From Daniel L. Dreisbach and OrthodoxyToday.org.
“No metaphor in American letters has had a greater influence on law and policy than Thomas Jefferson’s “wall of separation between church and state.” For many Americans, this metaphor has supplanted the actual text of the First Amendment to the U.S. Constitution, and it has become the locus classicus of the notion that the First Amendment separated religion and the civil state, thereby mandating a strictly secular polity.

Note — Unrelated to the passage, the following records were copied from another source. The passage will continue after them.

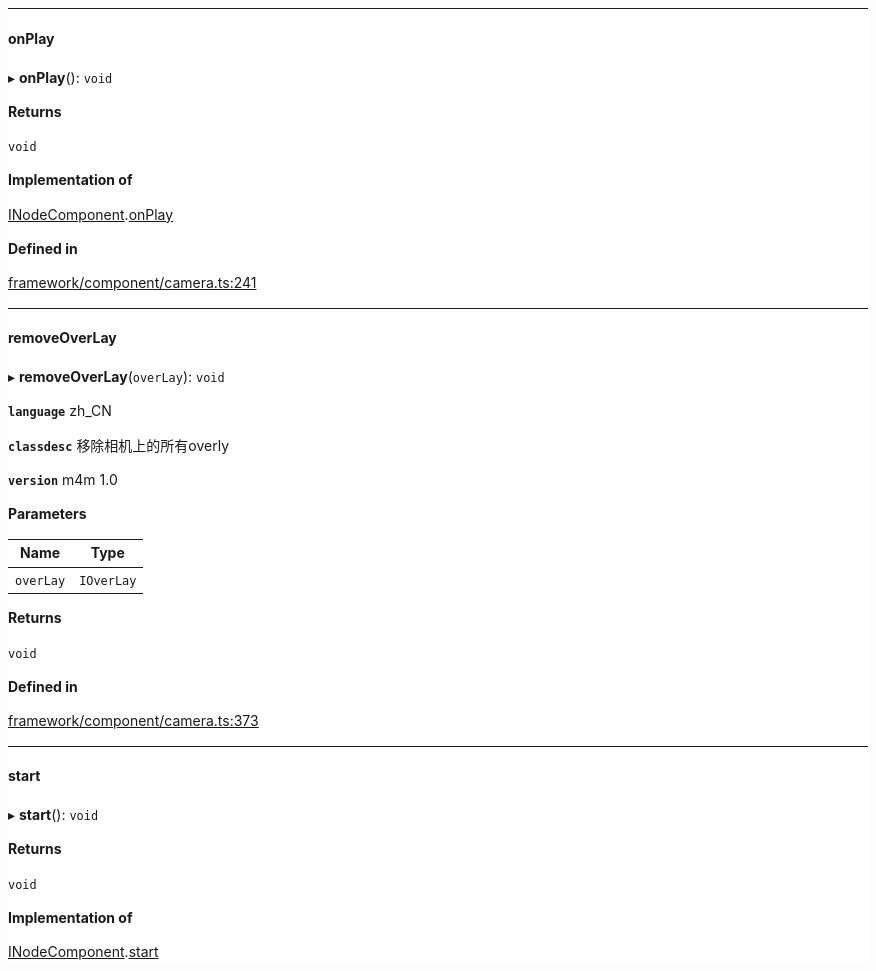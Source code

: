 ***

#### onPlay

▸ **onPlay**(): `void`

**Returns**

`void`

**Implementation of**

[INodeComponent](../interfaces/m4m.framework.INodeComponent.md).[onPlay](../interfaces/m4m.framework.INodeComponent.md#onplay)

**Defined in**

[framework/component/camera.ts:241](https://github.com/meta4d-me/meta4d-engine/blob/cf6bfe6/src/framework/component/camera.ts#L241)

***

#### removeOverLay

▸ **removeOverLay**(`overLay`): `void`

**`language`** zh\_CN

**`classdesc`** 移除相机上的所有overly

**`version`** m4m 1.0

**Parameters**

| Name      | Type       |
| --------- | ---------- |
| `overLay` | `IOverLay` |

**Returns**

`void`

**Defined in**

[framework/component/camera.ts:373](https://github.com/meta4d-me/meta4d-engine/blob/cf6bfe6/src/framework/component/camera.ts#L373)

***

#### start

▸ **start**(): `void`

**Returns**

`void`

**Implementation of**

[INodeComponent](../interfaces/m4m.framework.INodeComponent.md).[start](../interfaces/m4m.framework.INodeComponent.md#start)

More important, the judiciary has embraced this figurative language as a virtual rule of constitutional law and as the organizing theme of church-state jurisprudence. Writing for the U.S. Supreme Court in 1948, Justice Hugo L. Black asserted that the justices had “agreed that the First Amendment’s language, properly interpreted, had erected a wall of separation between Church and State.” The continuing influence of this wall is evident in the Court’s most recent church-state pronouncements.
The rhetoric of church-state separation has been a part of western political discourse for many centuries, but it has only lately come to a place of prominence in American constitutional law and discourse. What is the source of the “wall of separation” metaphor so frequently referenced today? How has this symbol of strict separation between religion and public life become so influential in American legal and political thought? Most important, what are the policy and legal consequences of the ascendancy of separationist rhetoric and of the transformation of “separation of church and state” from a much-debated political idea to a doctrine of constitutional law embraced by the nation’s highest court?”